BRIEF – Please reproduce the records below exactly, omitting any pictures they contain.
-- MATERIALS PROVIDED follows --
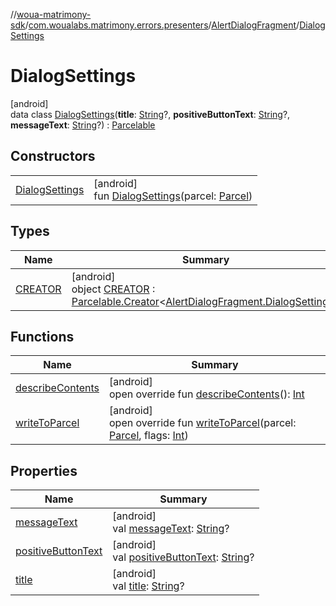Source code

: //[woua-matrimony-sdk](../../../../index.md)/[com.woualabs.matrimony.errors.presenters](../../index.md)/[AlertDialogFragment](../index.md)/[DialogSettings](index.md)

# DialogSettings

[android]\
data class [DialogSettings](index.md)(**title**: [String](https://kotlinlang.org/api/latest/jvm/stdlib/kotlin/-string/index.html)?, **positiveButtonText**: [String](https://kotlinlang.org/api/latest/jvm/stdlib/kotlin/-string/index.html)?, **messageText**: [String](https://kotlinlang.org/api/latest/jvm/stdlib/kotlin/-string/index.html)?) : [Parcelable](https://developer.android.com/reference/kotlin/android/os/Parcelable.html)

## Constructors

| | |
|---|---|
| [DialogSettings](-dialog-settings.md) | [android]<br>fun [DialogSettings](-dialog-settings.md)(parcel: [Parcel](https://developer.android.com/reference/kotlin/android/os/Parcel.html)) |

## Types

| Name | Summary |
|---|---|
| [CREATOR](-c-r-e-a-t-o-r/index.md) | [android]<br>object [CREATOR](-c-r-e-a-t-o-r/index.md) : [Parcelable.Creator](https://developer.android.com/reference/kotlin/android/os/Parcelable.Creator.html)<[AlertDialogFragment.DialogSettings](index.md)> |

## Functions

| Name | Summary |
|---|---|
| [describeContents](describe-contents.md) | [android]<br>open override fun [describeContents](describe-contents.md)(): [Int](https://kotlinlang.org/api/latest/jvm/stdlib/kotlin/-int/index.html) |
| [writeToParcel](write-to-parcel.md) | [android]<br>open override fun [writeToParcel](write-to-parcel.md)(parcel: [Parcel](https://developer.android.com/reference/kotlin/android/os/Parcel.html), flags: [Int](https://kotlinlang.org/api/latest/jvm/stdlib/kotlin/-int/index.html)) |

## Properties

| Name | Summary |
|---|---|
| [messageText](message-text.md) | [android]<br>val [messageText](message-text.md): [String](https://kotlinlang.org/api/latest/jvm/stdlib/kotlin/-string/index.html)? |
| [positiveButtonText](positive-button-text.md) | [android]<br>val [positiveButtonText](positive-button-text.md): [String](https://kotlinlang.org/api/latest/jvm/stdlib/kotlin/-string/index.html)? |
| [title](title.md) | [android]<br>val [title](title.md): [String](https://kotlinlang.org/api/latest/jvm/stdlib/kotlin/-string/index.html)? |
-- MATERIALS PROVIDED concluded --
WRITTEN SOLUTION –
Source code

: //[woua-matrimony-sdk](../../../../index.md)/[com.woualabs.matrimony.errors.presenters](../../index.md)/[AlertDialogFragment](../index.md)/[DialogSettings](index.md)

# DialogSettings

[android]\
data class [DialogSettings](index.md)(**title**: [String](https://kotlinlang.org/api/latest/jvm/stdlib/kotlin/-string/index.html)?, **positiveButtonText**: [String](https://kotlinlang.org/api/latest/jvm/stdlib/kotlin/-string/index.html)?, **messageText**: [String](https://kotlinlang.org/api/latest/jvm/stdlib/kotlin/-string/index.html)?) : [Parcelable](https://developer.android.com/reference/kotlin/android/os/Parcelable.html)

## Constructors

| | |
|---|---|
| [DialogSettings](-dialog-settings.md) | [android]<br>fun [DialogSettings](-dialog-settings.md)(parcel: [Parcel](https://developer.android.com/reference/kotlin/android/os/Parcel.html)) |

## Types

| Name | Summary |
|---|---|
| [CREATOR](-c-r-e-a-t-o-r/index.md) | [android]<br>object [CREATOR](-c-r-e-a-t-o-r/index.md) : [Parcelable.Creator](https://developer.android.com/reference/kotlin/android/os/Parcelable.Creator.html)<[AlertDialogFragment.DialogSettings](index.md)> |

## Functions

| Name | Summary |
|---|---|
| [describeContents](describe-contents.md) | [android]<br>open override fun [describeContents](describe-contents.md)(): [Int](https://kotlinlang.org/api/latest/jvm/stdlib/kotlin/-int/index.html) |
| [writeToParcel](write-to-parcel.md) | [android]<br>open override fun [writeToParcel](write-to-parcel.md)(parcel: [Parcel](https://developer.android.com/reference/kotlin/android/os/Parcel.html), flags: [Int](https://kotlinlang.org/api/latest/jvm/stdlib/kotlin/-int/index.html)) |

## Properties

| Name | Summary |
|---|---|
| [messageText](message-text.md) | [android]<br>val [messageText](message-text.md): [String](https://kotlinlang.org/api/latest/jvm/stdlib/kotlin/-string/index.html)? |
| [positiveButtonText](positive-button-text.md) | [android]<br>val [positiveButtonText](positive-button-text.md): [String](https://kotlinlang.org/api/latest/jvm/stdlib/kotlin/-string/index.html)? |
| [title](title.md) | [android]<br>val [title](title.md): [String](https://kotlinlang.org/api/latest/jvm/stdlib/kotlin/-string/index.html)? |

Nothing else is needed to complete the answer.